Sports

Petit cours de lapsus pour le ministre Heurtel

À la demande générale d’une seule personne, voici une version remâchée de ma chronique radio sur les lapsus.

C’est qu’on a beaucoup parlé du lapsus du ministre David Heurtel cette semaine. Après avoir dit trois fois (cinq fois selon certaines sources) que « c’est l’alimentation en eau potable de Montréal qui sera en péril » si on ne déverse pas les eaux usées dans le fleuve, le ministre s’est rétracté, expliquant qu’il avait fait un lapsus et qu’il voulait plutôt dire « eaux usées ».

Il s’inquiétait donc que «l’alimentation en eau usée soit en péril». Rassurez-vous M. Heurtel, la production d’eaux usées va très bien. Évidemment, ce n’était pas vraiment un lapsus.

Le merveilleux monde du sport est un puits sans fond de lapsus, et son champion, c’est Mario Tremblay.

Après le premier match contre les Maple Leafs, il a entre autres dit que «l’ensemble de l’équipe des Leafs a travaillé très très fort, malgré un talent très mitigé»

Un talent mitigé plutôt qu’un talent limité. Ce n’est pas grand-chose.
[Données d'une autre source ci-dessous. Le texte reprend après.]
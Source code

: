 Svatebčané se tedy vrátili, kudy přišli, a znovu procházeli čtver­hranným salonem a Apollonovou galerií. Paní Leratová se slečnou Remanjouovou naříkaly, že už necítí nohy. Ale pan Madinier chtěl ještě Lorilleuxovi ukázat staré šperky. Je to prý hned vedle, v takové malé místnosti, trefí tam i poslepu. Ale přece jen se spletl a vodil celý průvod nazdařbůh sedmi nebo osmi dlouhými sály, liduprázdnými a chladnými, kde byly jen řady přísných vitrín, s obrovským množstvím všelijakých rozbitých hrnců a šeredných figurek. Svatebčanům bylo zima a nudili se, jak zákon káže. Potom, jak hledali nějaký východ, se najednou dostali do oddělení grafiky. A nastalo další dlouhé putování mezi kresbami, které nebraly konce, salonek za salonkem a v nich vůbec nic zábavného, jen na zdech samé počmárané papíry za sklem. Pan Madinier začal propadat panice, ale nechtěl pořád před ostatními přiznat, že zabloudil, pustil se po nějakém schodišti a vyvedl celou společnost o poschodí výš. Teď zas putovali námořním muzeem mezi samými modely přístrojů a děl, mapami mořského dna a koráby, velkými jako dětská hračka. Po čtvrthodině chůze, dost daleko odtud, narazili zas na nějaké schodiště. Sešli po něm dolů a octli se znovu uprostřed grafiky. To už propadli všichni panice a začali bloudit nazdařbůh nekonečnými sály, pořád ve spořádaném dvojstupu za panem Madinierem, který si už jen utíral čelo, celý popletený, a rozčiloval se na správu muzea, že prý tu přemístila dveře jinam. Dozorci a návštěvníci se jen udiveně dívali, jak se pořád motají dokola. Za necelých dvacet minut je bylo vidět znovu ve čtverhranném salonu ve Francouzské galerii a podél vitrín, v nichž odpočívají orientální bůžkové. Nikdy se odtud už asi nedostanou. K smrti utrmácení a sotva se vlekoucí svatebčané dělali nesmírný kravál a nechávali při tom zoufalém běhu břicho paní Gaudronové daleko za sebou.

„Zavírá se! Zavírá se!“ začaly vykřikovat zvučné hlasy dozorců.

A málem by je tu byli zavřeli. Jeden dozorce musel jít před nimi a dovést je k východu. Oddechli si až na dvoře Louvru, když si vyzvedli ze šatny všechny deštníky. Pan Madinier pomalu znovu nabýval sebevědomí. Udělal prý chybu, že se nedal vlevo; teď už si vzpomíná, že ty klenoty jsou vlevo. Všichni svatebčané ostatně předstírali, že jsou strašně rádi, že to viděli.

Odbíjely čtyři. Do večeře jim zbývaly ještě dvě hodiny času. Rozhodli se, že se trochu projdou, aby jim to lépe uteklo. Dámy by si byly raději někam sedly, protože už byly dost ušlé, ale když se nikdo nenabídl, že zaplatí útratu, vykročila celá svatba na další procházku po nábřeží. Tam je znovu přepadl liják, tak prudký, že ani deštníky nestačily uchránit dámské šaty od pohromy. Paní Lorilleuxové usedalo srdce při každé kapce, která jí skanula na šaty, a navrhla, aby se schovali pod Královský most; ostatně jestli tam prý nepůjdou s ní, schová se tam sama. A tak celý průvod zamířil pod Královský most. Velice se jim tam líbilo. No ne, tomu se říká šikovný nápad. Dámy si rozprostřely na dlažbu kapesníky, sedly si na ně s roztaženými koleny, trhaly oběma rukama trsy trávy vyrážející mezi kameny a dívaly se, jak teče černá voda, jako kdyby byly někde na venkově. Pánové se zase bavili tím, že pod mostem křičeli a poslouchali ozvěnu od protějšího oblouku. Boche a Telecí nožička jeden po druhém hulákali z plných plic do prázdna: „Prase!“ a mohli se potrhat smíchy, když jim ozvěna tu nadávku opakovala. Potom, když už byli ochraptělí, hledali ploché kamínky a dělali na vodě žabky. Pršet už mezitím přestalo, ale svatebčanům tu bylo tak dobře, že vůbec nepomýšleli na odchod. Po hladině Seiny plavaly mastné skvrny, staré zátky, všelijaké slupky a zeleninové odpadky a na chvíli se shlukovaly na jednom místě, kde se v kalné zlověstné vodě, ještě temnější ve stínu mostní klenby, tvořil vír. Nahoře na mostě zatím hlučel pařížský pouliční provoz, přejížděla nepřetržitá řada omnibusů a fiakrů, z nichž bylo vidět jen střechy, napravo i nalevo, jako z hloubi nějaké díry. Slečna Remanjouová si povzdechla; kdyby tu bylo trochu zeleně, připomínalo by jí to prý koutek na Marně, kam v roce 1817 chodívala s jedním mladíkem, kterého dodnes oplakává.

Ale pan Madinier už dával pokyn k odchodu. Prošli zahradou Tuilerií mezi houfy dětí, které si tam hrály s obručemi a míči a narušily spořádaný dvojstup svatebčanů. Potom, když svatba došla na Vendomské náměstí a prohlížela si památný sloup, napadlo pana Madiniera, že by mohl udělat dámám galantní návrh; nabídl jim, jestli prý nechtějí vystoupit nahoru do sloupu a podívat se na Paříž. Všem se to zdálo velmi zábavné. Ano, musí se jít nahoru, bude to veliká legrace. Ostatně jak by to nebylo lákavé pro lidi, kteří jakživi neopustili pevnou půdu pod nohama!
Mais il en a fait des bien meilleurs dans sa carrière:

Y’a que les fous qui ne changent pas d’idée: «Y’a juste les imbéciles qui se trompent pas.»

Entre quatre murs: «Entre quatre portes, c’est un autre Guy Lapointe je vous le jure.»

Pleurer comme une madeleine: «On braillait comme deux madones

La rondelle ne roule pas pour nous: «La barque ça roule pas tellement bien.»

Ça n’a ni queue ni tête: «J’pense que ça fait ni queue ni sens

Avoir sa destinée entre ses mains: «Ils avaient leur propre destination entre leurs mains.»

Mettre quelqu’un dans sa petite poche: « PK Subban est après mettre Chara dans ses petites culottes

De la poudre aux yeux: «Je pense que y’a beaucoup de poudre en l’air, si on me permet l’expression.»

Comme du beurre dans la poêle: «On rentrait dans zone des Oilers comme du bonbon

Sentir la soupe chaude: «Laisser un peu la soupe chaude retomber.»

Monsieur Heurtel, ça, ce sont des lapsus.